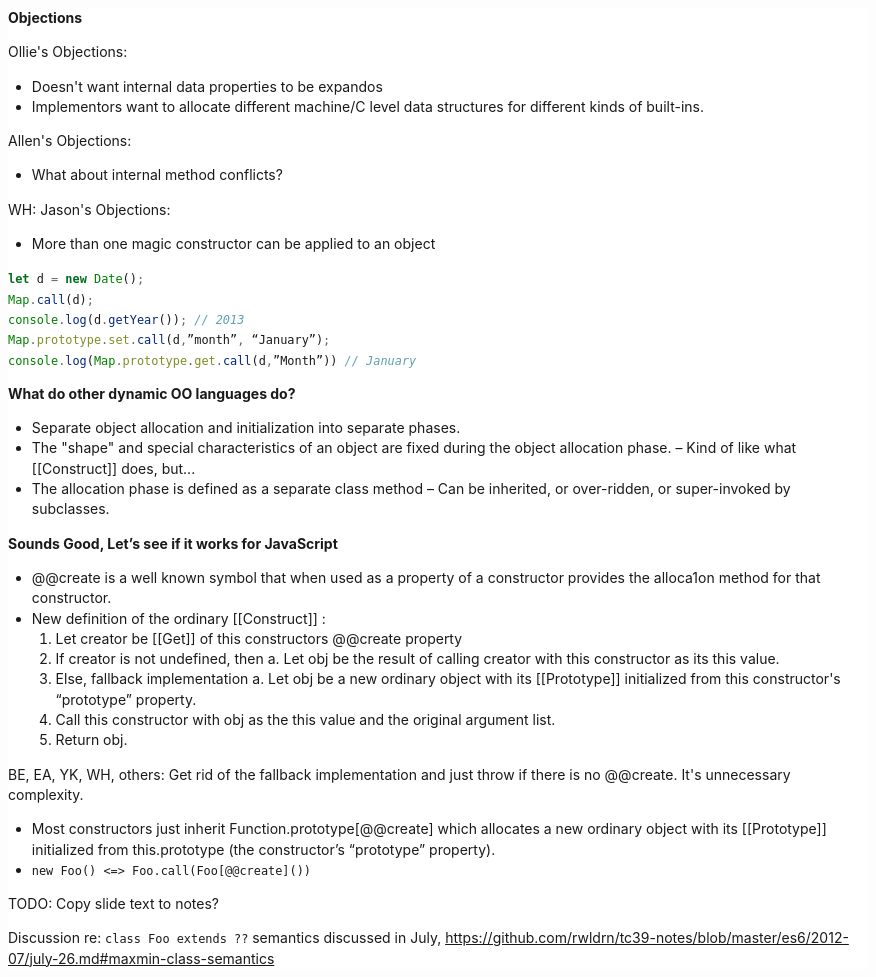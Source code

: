 **Objections**

Ollie's Objections:
* Doesn't want internal data properties to be expandos
* Implementors want to allocate different machine/C level data structures for different kinds of built-ins.

Allen's Objections:
* What about internal method conflicts?

WH: Jason's Objections:
* More than one magic constructor can be applied to an object

```js
let d = new Date();
Map.call(d);
console.log(d.getYear()); // 2013
Map.prototype.set.call(d,”month”, “January”);
console.log(Map.prototype.get.call(d,”Month”)) // January
```

**What do other dynamic OO languages do?**

* Separate object allocation and initialization into separate phases.
* The "shape" and special characteristics of an object are fixed during the object allocation  phase.
  –  Kind of like what [[Construct]] does, but...
* The allocation phase is defined as a separate  class method
  –  Can be inherited, or over-ridden, or super-invoked by  subclasses.

**Sounds Good, Let’s see if it works for JavaScript**

* @@create is a well known symbol that when used as a property of  a constructor provides the alloca1on method for that constructor.
* New definition of the ordinary [[Construct]] :
  1. Let creator be [[Get]] of this constructors @@create property
  2.  If creator is not undefined, then
  a. Let obj be the result of calling creator with this constructor as its this value.
  3.  Else, fallback implementation
  a. Let obj be a new ordinary object with its [[Prototype]] initialized from this constructor's “prototype” property.
  4. Call this constructor with obj as the this value and the original argument list.
  5.  Return obj.

BE, EA, YK, WH, others: Get rid of the fallback implementation and just throw if there is no @@create. It's unnecessary complexity.

* Most constructors just inherit Function.prototype[@@create]  which allocates a new ordinary object with its [[Prototype]]  initialized from this.prototype (the constructor’s “prototype”  property).
* `new Foo() <=> Foo.call(Foo[@@create]())`


TODO: Copy slide text to notes?


Discussion re: `class Foo extends ??` semantics discussed in July, https://github.com/rwldrn/tc39-notes/blob/master/es6/2012-07/july-26.md#maxmin-class-semantics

**EXERCISE GOAL**
Could the entries above be copied out exactly, with no pictures included?

**RESULT**
Source code

: **Objections**

Ollie's Objections:
* Doesn't want internal data properties to be expandos
* Implementors want to allocate different machine/C level data structures for different kinds of built-ins.

Allen's Objections:
* What about internal method conflicts?

WH: Jason's Objections:
* More than one magic constructor can be applied to an object

```js
let d = new Date();
Map.call(d);
console.log(d.getYear()); // 2013
Map.prototype.set.call(d,”month”, “January”);
console.log(Map.prototype.get.call(d,”Month”)) // January
```

**What do other dynamic OO languages do?**

* Separate object allocation and initialization into separate phases.
* The "shape" and special characteristics of an object are fixed during the object allocation  phase.
  –  Kind of like what [[Construct]] does, but...
* The allocation phase is defined as a separate  class method
  –  Can be inherited, or over-ridden, or super-invoked by  subclasses.

**Sounds Good, Let’s see if it works for JavaScript**

* @@create is a well known symbol that when used as a property of  a constructor provides the alloca1on method for that constructor.
* New definition of the ordinary [[Construct]] :
  1. Let creator be [[Get]] of this constructors @@create property
  2.  If creator is not undefined, then
  a. Let obj be the result of calling creator with this constructor as its this value.
  3.  Else, fallback implementation
  a. Let obj be a new ordinary object with its [[Prototype]] initialized from this constructor's “prototype” property.
  4. Call this constructor with obj as the this value and the original argument list.
  5.  Return obj.

BE, EA, YK, WH, others: Get rid of the fallback implementation and just throw if there is no @@create. It's unnecessary complexity.

* Most constructors just inherit Function.prototype[@@create]  which allocates a new ordinary object with its [[Prototype]]  initialized from this.prototype (the constructor’s “prototype”  property).
* `new Foo() <=> Foo.call(Foo[@@create]())`


TODO: Copy slide text to notes?


Discussion re: `class Foo extends ??` semantics discussed in July, https://github.com/rwldrn/tc39-notes/blob/master/es6/2012-07/july-26.md#maxmin-class-semantics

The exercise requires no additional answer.